Genç adam iyi bir terziymiş.
Bir dikiş makinesi ve küçücük bir dükkânı varmış.
Sâbâhlara kadar uğraşıp didinir ama pek az para kazanırmış.
Çok soğuk bir kış gecesi dükkânı kapatırken elektrik sobasını açık unutmuş ve çıkan yangın onun felâketi olmuş.
Artık ne bir işi varmış ne de parası.
Günler boyu iş aramış ama bulamamış...
Yük taşımış, bulaşıkçılık yapmış, yine de evinin kirâsını ödeyecek kadar para kazanamamış.
Sonunda ev sâhîbinin de sâbrı taşınca, küçük bir bavula sığan eşyalarıyla sokakta bulmuş kendini...
Mevsim kış, hava ayaz olsa da genç adamın köşedeki parktan başka gidecek yeri yokmuş. Bir Sâbâh iş arayacak dermân bulamamış bacaklarında.
Açlıktan ve soğuktan bitkin bir şekilde bankta otururken, kocaman bir araba yanaşmış kaldırıma.
Arka kapıyı açmaya çalışan şoförü kızgınlıkla yana itmiş, arabadan inen yaşlı adam,
"Yalnız bırakın beni, parkta dolaşırsam belki sinirim geçer" diye söylenmiş.

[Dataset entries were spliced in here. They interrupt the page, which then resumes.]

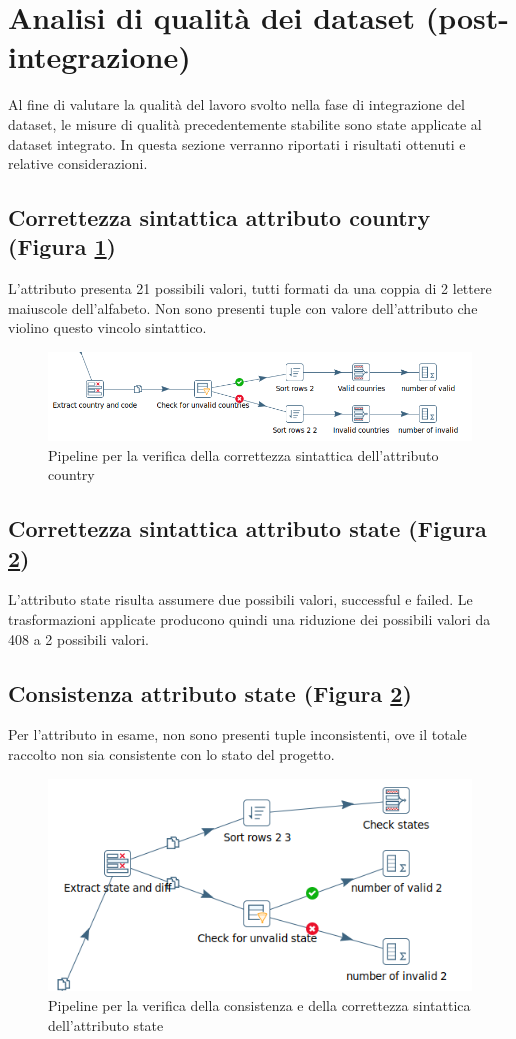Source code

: \newpage
\section{Analisi di qualità dei dataset (post-integrazione)}
Al fine di valutare la qualità del lavoro svolto nella fase di integrazione del dataset, le misure di qualità precedentemente stabilite sono state applicate al dataset integrato. In questa sezione verranno riportati i risultati ottenuti e relative considerazioni.

\subsection{Correttezza sintattica attributo country (Figura \ref{fig:dqtcountries})}
L'attributo presenta 21 possibili valori, tutti formati da una coppia di 2 lettere maiuscole dell'alfabeto. Non sono presenti tuple con valore dell'attributo che violino questo vincolo sintattico.

\begin{figure}[h!]
	\centering
	\includegraphics[width=1\linewidth]{images/DQT_countries}
	\caption{Pipeline per la verifica della correttezza sintattica dell'attributo country}
	\label{fig:dqtcountries}
\end{figure}


\subsection{Correttezza sintattica attributo state (Figura \ref{fig:dqtstate})}
L'attributo state risulta assumere due possibili valori, successful e failed. Le trasformazioni applicate producono quindi una riduzione dei possibili valori da 408 a 2 possibili valori.

\subsection{Consistenza attributo state (Figura \ref{fig:dqtstate})}
Per l'attributo in esame, non sono presenti tuple inconsistenti, ove il totale raccolto non sia consistente con lo stato del progetto.

\begin{figure}[h!]
	\centering
	\includegraphics[width=0.6\linewidth]{images/DQT_state}
	\caption{Pipeline per la verifica della consistenza e della correttezza sintattica dell'attributo state}
	\label{fig:dqtstate}
\end{figure}

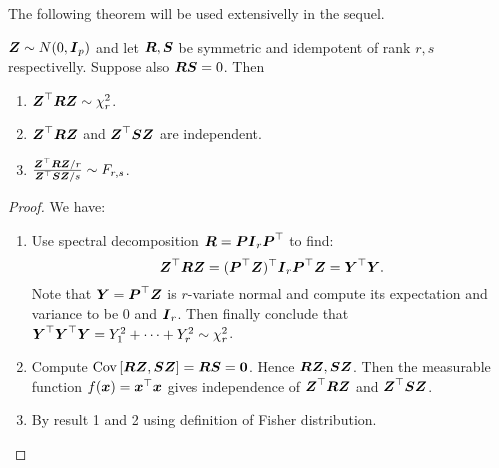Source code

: The following theorem will be used extensivelly in the sequel. 
\begin{theorem}
    $\boldsymbol{Z}\sim N(0, \boldsymbol{I}_p)$ and let $\boldsymbol{R}, \boldsymbol{S}$ be symmetric and idempotent of rank $r, s$ respectivelly. Suppose also $\boldsymbol{RS}=0$. Then 
    \begin{enumerate}
        \item $\boldsymbol{Z}^\top \boldsymbol{R} \boldsymbol{Z} \sim \chi^2_r$.
        \item $\boldsymbol{Z}^\top \boldsymbol{R} \boldsymbol{Z}$ and $\boldsymbol{Z}^\top \boldsymbol{S} \boldsymbol{Z}$ are independent.
        \item $\frac{\boldsymbol{Z}^\top \boldsymbol{R} \boldsymbol{Z} / r}{\boldsymbol{Z}^\top \boldsymbol{S} \boldsymbol{Z}/s} \sim F_{r,s}$.
    \end{enumerate}
\end{theorem}
\begin{proof} We have:
    \begin{enumerate}
        \item Use spectral decomposition $\boldsymbol{R} = \boldsymbol{P}\boldsymbol{I}_r \boldsymbol{P}^\top$ to find:
        $$
            \boldsymbol{Z}^\top\boldsymbol{R}\boldsymbol{Z} 
            = (\boldsymbol{P}^\top\boldsymbol{Z})^\top \boldsymbol{I}_r \boldsymbol{P}^\top\boldsymbol{Z}
            = \boldsymbol{Y}^\top \boldsymbol{Y}.
        $$
        Note that $\boldsymbol{Y}=\boldsymbol{P}^\top\boldsymbol{Z}$ is $r$-variate normal and compute its expectation and variance to be $0$ and $\boldsymbol{I}_r$. Then finally conclude that $\boldsymbol{Y}^\top \boldsymbol{Y}^\top\boldsymbol{Y}=Y_1^2+\dots+Y_r^2\sim\chi^2_r$.
        \item Compute $\mathrm{Cov}\left[\boldsymbol{R}\boldsymbol{Z}, \boldsymbol{S}\boldsymbol{Z}\right] = \boldsymbol{R}\boldsymbol{S} = \boldsymbol{0}$. Hence $\boldsymbol{R}\boldsymbol{Z}, \boldsymbol{S}\boldsymbol{Z}$. Then the measurable function $f(\boldsymbol{x})=\boldsymbol{x}^\top \boldsymbol{x}$ gives independence of $\boldsymbol{Z}^\top \boldsymbol{R} \boldsymbol{Z}$ and $\boldsymbol{Z}^\top \boldsymbol{S} \boldsymbol{Z}$.
        \item By result 1 and 2 using definition of Fisher distribution.
    \end{enumerate}
\end{proof}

Zengin bir işadamı olduğu her hâlinden belli olan ihtiyâr, birkaç adım attıktan sonra bankta titreyen terziyi görmüş.
Terzi, adamın üzerindeki paltoya bakıyormuş dikkâtle.

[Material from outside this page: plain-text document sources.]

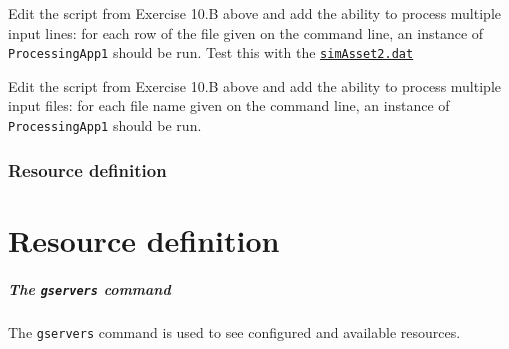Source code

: \documentclass[english,serif,mathserif,xcolor=pdftex,dvipsnames,table]{beamer}
\begin{document}
\begin{frame}[fragile]
  \small

  \begin{exercise*}[10.D]

    Edit the script from Exercise 10.B above and add the ability to process
    multiple input lines: for each row of the file given on the command line, an
    instance of \texttt{ProcessingApp1} should be run. Test this with the
    \href{https://raw.githubusercontent.com/riccardomurri/python-for-science-intro/master/fig/simAsset2.dat}{\texttt{simAsset2.dat}}
  \end{exercise*}

  \+
  \begin{exercise*}[10.E]
    Edit the script from Exercise 10.B above and add the ability to
    process multiple input files: for each file name given on the command
    line, an instance of \texttt{ProcessingApp1} should be run.
  \end{exercise*}
\end{frame}


\section{Resource definition}
\part{Resource definition}

\begin{frame}[fragile]
  \frametitle{The \texttt{gservers} command}

  The \texttt{gservers} command is used to see \alert<2>{configured} and
  available resources.

\+

\end{frame}
\end{document}
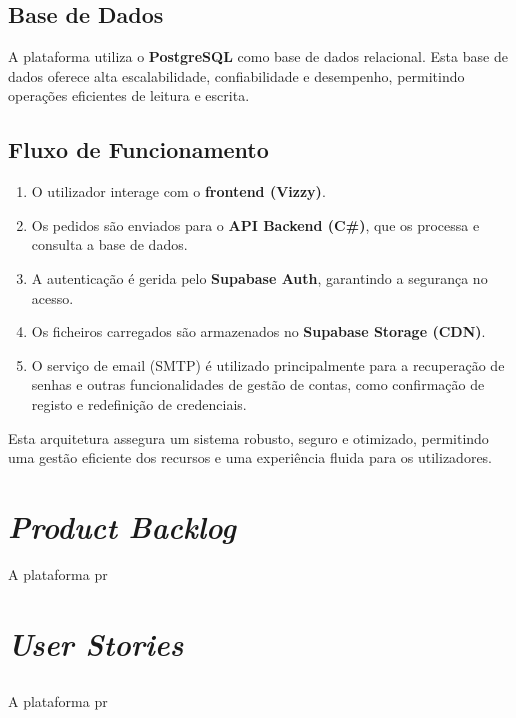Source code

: \documentclass[a4paper, 12pt]{article} %
\begin{document}
\subsection{Base de Dados}
A plataforma utiliza o \textbf{PostgreSQL} como base de dados relacional. Esta base de dados oferece alta escalabilidade, confiabilidade e desempenho, permitindo operações eficientes de leitura e escrita.

\subsection{Fluxo de Funcionamento}
\begin{enumerate}
	\item O utilizador interage com o \textbf{frontend (Vizzy)}.
	\item Os pedidos são enviados para o \textbf{API Backend (C\#)}, que os processa e consulta a base de dados.
	\item A autenticação é gerida pelo \textbf{Supabase Auth}, garantindo a segurança no acesso.
	\item Os ficheiros carregados são armazenados no \textbf{Supabase Storage (CDN)}.
	\item O serviço de email (SMTP) é utilizado principalmente para a recuperação de senhas e outras funcionalidades de gestão de contas, como confirmação de registo e redefinição de credenciais.
\end{enumerate}

Esta arquitetura assegura um sistema robusto, seguro e otimizado, permitindo uma gestão eficiente dos recursos e uma experiência fluida para os utilizadores.

\newpage
\section*{\textit{Product Backlog}}

A plataforma pr

\newpage
\section*{\textit{User Stories}}
\subsection{}
A plataforma pr

\newpage
\end{document}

Birden siniri geçiveren ihtiyâr,
"Zavallı adamcağız kim bilir nasıl üşüyordur, ona nasıl yardım etsem âcâba?" diye düşünmeye başlamış.
Oysa terzinin düşlediği paltonun sıcaklığı değilmiş.
O, çok kalın ve kaliteli bir kumaştan üretilen bu paltonun sâhîbine hiç de yakışmadığını ve onun vücûduna uygun şekilde dikilmediğini düşünüyormuş.
Yaşlı işadam, terzinin yanına yaklaşıp,
"Ne o evlâd, bu ayazda parkta donmuşsun. İstersen paltomu sana verebilirim" deyince,
"Hayır, teşekkür ederim. Ben sadece bu paltonun size göre olmadığını düşünüyordum. Kumaşı fazla kalın ve sizi olduğunuzdan şişman göstermiş" diye cevâp vermiş terzi.
Yaşlı adam bu cevabı alınca hayli şaşırmış.
Çünkü o da üzerindeki paltoya onca para ödediği hâlde kendisine bir türlü yakıştıramıyormuş.
"Soğuktan titrerken nasıl böyle bir şeye dikkât edebiliyorsun?" diye soran yaşlı adam,
"Ben terziyim" cevâbı alınca
"Benimle gel, hâyât hikâyeni yolda anlatırsın" diyerek arabaya bindirmiş bizim terziyi.
Bu karşılaşma, terzinin hâyâtındaki dönüm noktası olmuş.
Böyle yetenekli bir insanın işsiz ve evsiz kalmasına çok üzülen iyiliksever yaşlı adam, terziye bir dükkân açmasına yetecek kadar para vermiş.
Bunun karşılığında tek istediği kendi giysilerini bu genç adamın dikmesiymiş.
Terzi yeniden bir işe hem de kendi işine başlamanın heyecânıyla deliler gibi çalışmaya başlamış.
Bu arada yaşlı işadamı da desteğini esirgemiyor, onu kendi çevresinden zengin kişilerle tanıştırarak yeni sipârişler almasını sağlıyormuş..
Küçük dükkân önce kocaman bir modaevine dönüşmüş, sonra da pek çok ünlü marka için üretim yapmaya başlamış.
Terzi artık "ünlü işadamı" diye anılır olmuş.
Bir gün ihtiyâr adam onu ziyârete gitmiş.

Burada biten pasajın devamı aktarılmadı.